### Aim of the task
Return all lines in the data where the string "Domain" can be found.

··· Available data ···

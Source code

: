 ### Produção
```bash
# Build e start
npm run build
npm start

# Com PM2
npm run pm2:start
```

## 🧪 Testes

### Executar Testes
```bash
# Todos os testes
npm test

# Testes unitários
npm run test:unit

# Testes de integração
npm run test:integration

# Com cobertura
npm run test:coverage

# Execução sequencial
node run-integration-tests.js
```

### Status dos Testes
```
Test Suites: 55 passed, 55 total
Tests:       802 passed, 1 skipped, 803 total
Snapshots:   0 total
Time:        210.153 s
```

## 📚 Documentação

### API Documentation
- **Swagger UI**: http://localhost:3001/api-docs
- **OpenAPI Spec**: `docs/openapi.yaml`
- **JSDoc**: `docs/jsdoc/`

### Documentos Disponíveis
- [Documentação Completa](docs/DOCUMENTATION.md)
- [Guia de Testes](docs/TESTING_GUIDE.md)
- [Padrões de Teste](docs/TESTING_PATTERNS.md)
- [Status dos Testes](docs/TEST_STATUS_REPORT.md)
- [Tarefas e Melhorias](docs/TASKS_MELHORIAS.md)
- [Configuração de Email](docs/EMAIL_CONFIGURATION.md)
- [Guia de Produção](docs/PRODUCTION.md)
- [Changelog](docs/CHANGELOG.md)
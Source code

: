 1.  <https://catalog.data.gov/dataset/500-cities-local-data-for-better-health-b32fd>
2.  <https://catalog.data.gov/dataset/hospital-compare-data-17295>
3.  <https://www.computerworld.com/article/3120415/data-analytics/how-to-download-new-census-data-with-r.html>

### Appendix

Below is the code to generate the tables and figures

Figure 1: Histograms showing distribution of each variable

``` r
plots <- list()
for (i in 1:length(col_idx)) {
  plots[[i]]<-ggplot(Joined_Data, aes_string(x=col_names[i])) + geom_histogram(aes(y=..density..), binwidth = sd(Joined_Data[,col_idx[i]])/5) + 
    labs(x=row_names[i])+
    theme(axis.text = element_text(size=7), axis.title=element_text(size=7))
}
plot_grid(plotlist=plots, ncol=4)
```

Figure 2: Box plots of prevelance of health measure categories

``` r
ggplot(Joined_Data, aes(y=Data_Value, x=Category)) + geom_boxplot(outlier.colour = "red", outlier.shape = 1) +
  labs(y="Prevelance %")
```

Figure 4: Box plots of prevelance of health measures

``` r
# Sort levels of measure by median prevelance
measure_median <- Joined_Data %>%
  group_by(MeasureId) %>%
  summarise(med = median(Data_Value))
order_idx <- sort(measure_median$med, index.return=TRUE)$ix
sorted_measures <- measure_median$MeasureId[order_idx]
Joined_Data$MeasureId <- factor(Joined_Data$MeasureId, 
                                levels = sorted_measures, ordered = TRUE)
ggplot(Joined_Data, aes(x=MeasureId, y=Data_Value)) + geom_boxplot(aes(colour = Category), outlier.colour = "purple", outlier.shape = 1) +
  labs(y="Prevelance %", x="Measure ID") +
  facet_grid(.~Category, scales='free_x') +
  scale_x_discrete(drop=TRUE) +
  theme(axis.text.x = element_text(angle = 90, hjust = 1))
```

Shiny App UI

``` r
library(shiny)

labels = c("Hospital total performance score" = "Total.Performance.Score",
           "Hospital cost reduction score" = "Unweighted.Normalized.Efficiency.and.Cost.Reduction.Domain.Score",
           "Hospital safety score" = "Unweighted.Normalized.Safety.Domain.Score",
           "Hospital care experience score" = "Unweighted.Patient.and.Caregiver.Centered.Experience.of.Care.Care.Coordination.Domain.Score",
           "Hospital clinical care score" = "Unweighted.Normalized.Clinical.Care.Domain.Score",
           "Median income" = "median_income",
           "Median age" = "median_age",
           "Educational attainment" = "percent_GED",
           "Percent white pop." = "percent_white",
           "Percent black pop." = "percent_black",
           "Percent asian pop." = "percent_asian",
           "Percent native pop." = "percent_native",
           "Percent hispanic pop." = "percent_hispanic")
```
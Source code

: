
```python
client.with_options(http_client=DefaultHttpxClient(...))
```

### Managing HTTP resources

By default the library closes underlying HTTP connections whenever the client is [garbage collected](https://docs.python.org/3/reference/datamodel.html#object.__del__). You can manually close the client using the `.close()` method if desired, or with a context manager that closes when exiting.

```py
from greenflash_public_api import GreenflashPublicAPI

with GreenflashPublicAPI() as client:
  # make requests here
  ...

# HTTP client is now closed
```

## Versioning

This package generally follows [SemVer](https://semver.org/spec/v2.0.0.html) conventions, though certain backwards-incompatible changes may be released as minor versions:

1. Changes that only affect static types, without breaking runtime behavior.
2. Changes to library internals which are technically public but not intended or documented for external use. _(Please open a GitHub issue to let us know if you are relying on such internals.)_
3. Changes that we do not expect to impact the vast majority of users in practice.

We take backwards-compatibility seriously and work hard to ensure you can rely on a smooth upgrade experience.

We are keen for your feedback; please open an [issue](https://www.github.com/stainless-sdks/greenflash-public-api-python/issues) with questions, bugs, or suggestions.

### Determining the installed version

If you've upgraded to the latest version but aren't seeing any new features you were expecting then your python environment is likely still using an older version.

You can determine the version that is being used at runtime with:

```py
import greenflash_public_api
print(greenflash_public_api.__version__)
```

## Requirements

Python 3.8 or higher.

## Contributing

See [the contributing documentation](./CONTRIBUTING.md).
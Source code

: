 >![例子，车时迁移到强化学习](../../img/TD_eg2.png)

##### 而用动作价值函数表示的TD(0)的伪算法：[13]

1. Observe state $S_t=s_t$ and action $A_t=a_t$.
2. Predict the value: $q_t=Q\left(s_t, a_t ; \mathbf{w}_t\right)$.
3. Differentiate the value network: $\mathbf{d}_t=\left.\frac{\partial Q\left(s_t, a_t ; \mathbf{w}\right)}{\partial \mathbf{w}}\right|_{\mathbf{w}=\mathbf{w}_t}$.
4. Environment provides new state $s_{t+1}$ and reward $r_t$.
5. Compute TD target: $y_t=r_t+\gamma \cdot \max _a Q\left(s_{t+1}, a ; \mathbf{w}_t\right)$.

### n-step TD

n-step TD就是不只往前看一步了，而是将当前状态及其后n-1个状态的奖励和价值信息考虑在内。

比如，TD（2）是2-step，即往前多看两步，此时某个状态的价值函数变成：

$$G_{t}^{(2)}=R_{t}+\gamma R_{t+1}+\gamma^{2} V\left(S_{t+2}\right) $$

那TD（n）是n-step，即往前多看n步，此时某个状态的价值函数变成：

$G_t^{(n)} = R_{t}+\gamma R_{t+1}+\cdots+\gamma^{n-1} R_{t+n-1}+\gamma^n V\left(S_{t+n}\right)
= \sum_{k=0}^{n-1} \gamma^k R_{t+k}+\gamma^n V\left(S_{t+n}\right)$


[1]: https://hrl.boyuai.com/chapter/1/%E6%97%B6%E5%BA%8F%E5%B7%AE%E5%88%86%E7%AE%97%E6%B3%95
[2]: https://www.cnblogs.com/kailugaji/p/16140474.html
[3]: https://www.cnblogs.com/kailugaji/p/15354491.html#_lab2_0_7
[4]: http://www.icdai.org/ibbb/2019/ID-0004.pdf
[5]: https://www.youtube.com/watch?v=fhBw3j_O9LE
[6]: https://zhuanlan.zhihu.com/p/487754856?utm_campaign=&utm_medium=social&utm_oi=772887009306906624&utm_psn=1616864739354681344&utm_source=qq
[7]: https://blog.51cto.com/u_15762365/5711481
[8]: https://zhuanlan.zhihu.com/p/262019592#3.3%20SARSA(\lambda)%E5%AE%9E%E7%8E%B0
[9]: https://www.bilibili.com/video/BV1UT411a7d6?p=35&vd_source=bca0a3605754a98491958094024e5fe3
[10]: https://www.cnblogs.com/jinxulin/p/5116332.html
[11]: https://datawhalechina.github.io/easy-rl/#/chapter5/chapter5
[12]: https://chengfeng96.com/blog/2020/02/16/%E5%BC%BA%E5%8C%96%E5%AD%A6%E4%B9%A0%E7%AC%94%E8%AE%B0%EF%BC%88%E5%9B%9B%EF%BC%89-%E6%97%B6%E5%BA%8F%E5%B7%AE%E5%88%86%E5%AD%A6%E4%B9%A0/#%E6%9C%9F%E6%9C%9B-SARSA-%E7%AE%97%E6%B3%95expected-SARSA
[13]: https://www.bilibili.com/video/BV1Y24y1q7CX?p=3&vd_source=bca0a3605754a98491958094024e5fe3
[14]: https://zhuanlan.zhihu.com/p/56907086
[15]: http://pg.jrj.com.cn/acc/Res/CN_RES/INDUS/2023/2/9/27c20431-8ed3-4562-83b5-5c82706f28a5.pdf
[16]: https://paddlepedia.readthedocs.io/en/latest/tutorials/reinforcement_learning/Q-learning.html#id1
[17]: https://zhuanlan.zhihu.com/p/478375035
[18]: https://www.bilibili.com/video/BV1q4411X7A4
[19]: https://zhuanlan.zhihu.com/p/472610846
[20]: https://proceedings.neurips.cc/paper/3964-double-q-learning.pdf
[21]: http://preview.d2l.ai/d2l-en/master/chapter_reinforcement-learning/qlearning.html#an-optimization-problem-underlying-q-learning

···

### Response
           "Hospital cost reduction score" = "Unweighted.Normalized.Efficiency.and.Cost.Reduction.Domain.Score",
           "Hospital safety score" = "Unweighted.Normalized.Safety.Domain.Score",
           "Hospital care experience score" = "Unweighted.Patient.and.Caregiver.Centered.Experience.of.Care.Care.Coordination.Domain.Score",
           "Hospital clinical care score" = "Unweighted.Normalized.Clinical.Care.Domain.Score",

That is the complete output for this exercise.